The open data movement in the area of access to public (and other) information is a relatively new but very significant, and potentially powerful, emerging force. It has now been widely endorsed by among others Tim Berners-Lee generally acknowledged as the Father of the World Wide Web. The overall intention is to make local, regional and national data (and particularly publicly acquired data) available in a form that allows for direct manipulation using software tools as for example, for the purposes of cross-tabulation, visualization, mapping and so on.
The underlying idea is that public (and other) data, whether collected directly as part of census collection or indirectly as a secondary output of other activities (crime or accident statistics for example) should be available in electronic form and accessible via the web. There are significant initiatives in this area underway in the US , the UK and Canada among many many other jurisdictions.
This drive towards increased public transparency and allowing for enhanced data enriched citizen/public engagement in policy and other analysis and assessment is certainly a very positive outcome of public computing and online tools for data management and manipulation.
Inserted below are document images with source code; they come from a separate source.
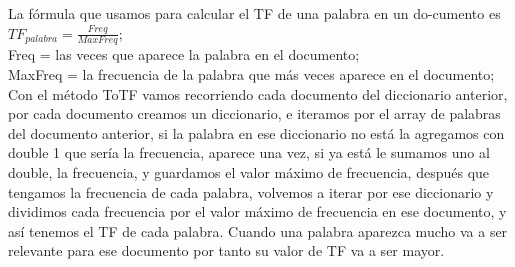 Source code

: \documentclass[12pt, a4paper]{article}
\begin{document}
\begin{enumerate}
                  La fórmula que usamos para calcular el TF de una palabra
                  en un do-cumento es
            $TF_{palabra}=\frac{Freq}{MaxFreq}$;\\
            Freq = las veces que aparece la palabra en el documento;\\
            MaxFreq = la frecuencia de la palabra que más veces aparece en el documento;\\
            Con el método ToTF vamos recorriendo cada documento del diccionario anterior,
            por cada documento creamos un diccionario, e iteramos por el array de
            palabras del documento anterior, si la palabra en ese diccionario no
            está la agregamos con double 1 que sería la frecuencia, aparece una vez,
            si ya está le sumamos uno al double, la frecuencia,
            y guardamos el valor máximo de frecuencia, después que tengamos
            la frecuencia de cada palabra, volvemos a iterar por ese diccionario y
            dividimos cada frecuencia por el valor máximo de frecuencia en ese documento,
            y así tenemos el TF de cada palabra. Cuando una palabra aparezca mucho va a ser
            relevante para ese documento por tanto su valor de TF va a ser mayor.


\end{enumerate}
\end{document}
However, as with the earlier discussion concerning the “digital divide” there would, in this context, appear to be some confusion as between movements to enhance citizen “access” to data and the related issues concerning enhancing citizen “use” of this data as part, for example, of interventions concerning public policies and programs.
In an earlier paper dealing with the digital divide discussion I suggested the use of the concept of “effective use” to distinguish between the opportunity for digitally-enabled activity presented by ICT access, from the actual realization of those opportunities in the form of “effective use”. At that time I introduced a set of layers of requirements, which can be understood as “pre-conditions” for the realization of “effective use” of digital “access”.
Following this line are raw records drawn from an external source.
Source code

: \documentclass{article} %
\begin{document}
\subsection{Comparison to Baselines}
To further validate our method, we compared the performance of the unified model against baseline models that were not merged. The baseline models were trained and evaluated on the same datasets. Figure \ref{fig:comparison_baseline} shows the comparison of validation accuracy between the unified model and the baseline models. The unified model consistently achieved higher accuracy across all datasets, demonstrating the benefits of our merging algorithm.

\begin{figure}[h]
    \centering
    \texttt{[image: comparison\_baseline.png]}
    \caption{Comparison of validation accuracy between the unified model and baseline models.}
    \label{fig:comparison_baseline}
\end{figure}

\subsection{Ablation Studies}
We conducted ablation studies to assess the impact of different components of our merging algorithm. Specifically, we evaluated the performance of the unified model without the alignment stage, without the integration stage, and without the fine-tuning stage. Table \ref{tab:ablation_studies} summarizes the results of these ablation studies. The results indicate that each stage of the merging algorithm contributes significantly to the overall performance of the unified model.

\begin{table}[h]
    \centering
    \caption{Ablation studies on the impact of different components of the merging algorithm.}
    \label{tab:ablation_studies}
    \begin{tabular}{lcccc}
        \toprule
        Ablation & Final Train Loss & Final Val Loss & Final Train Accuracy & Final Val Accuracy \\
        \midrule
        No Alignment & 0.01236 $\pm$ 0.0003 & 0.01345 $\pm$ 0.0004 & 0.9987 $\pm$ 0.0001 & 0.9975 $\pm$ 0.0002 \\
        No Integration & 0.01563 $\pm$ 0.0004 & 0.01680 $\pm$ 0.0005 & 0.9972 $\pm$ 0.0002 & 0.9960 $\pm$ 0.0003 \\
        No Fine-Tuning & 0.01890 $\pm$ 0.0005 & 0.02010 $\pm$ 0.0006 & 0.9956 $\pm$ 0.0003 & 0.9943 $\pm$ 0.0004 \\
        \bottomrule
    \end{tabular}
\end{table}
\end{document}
Efforts to extend access to “data” will perhaps inevitably create a “data divide” parallel to the oft-discussed “digital divide” between those who have access to data which could have significance in their daily lives and those who don’t. Associated with this will, one can assume, be many of the same background conditions which have been identified as likely reasons for the digital divide—that is differences in income, education, literacy and so on. However, just as with the “digital divide”, these divisions don’t simply stop or be resolved with the provision of digital (or data) “access”. What is necessary as well, is that those for whom access is being provided are in a position to actually make use of the now available access (to the Internet or to data) in ways that are meaningful and beneficial for them.
The question then becomes, who is in a position to make “effective use” of this newly available data?
The suggestion implicit in most of the discussions on “open data” (and explicit in Berners-Lee’s above quoted talk) is that “everyone” has the potential to make use of the data. However, as we know from experience elsewhere, not “everyone” has access to the digital infrastructure, to the hardware or software, or to the financial or educational resources/skills which would allow for the effective use of data or any other digital resource. Thus rather than the entire range of potential users being able to translate their access into meaningful applications and uses, the lack of these foundational requirements means that the exciting new outcomes available from open data are available only to those who are already reasonably well provided for technologically and with other resources.
The example that Berners-Lee quotes concerning the role of the data mashup in the Zanesville lawsuit is an interesting case in point. In this instance, the direct creators of the mashup were the Cedar Grove Institute a public interest consulting firm specializing in GIS applications and employing several leading Ph.D. GIS specialists and with a U. of North Carolina, MBA as the CEO. The lawyer who argued the case and presumably who so effectively deployed the mashup is a Harvard law school graduate.
Of course, there is nothing wrong with this, nor with the outcome of their intervention and their use of open data—in fact, as with Berners-Lee, I think this is an exemplary case of the positive benefits for people that can come from open data.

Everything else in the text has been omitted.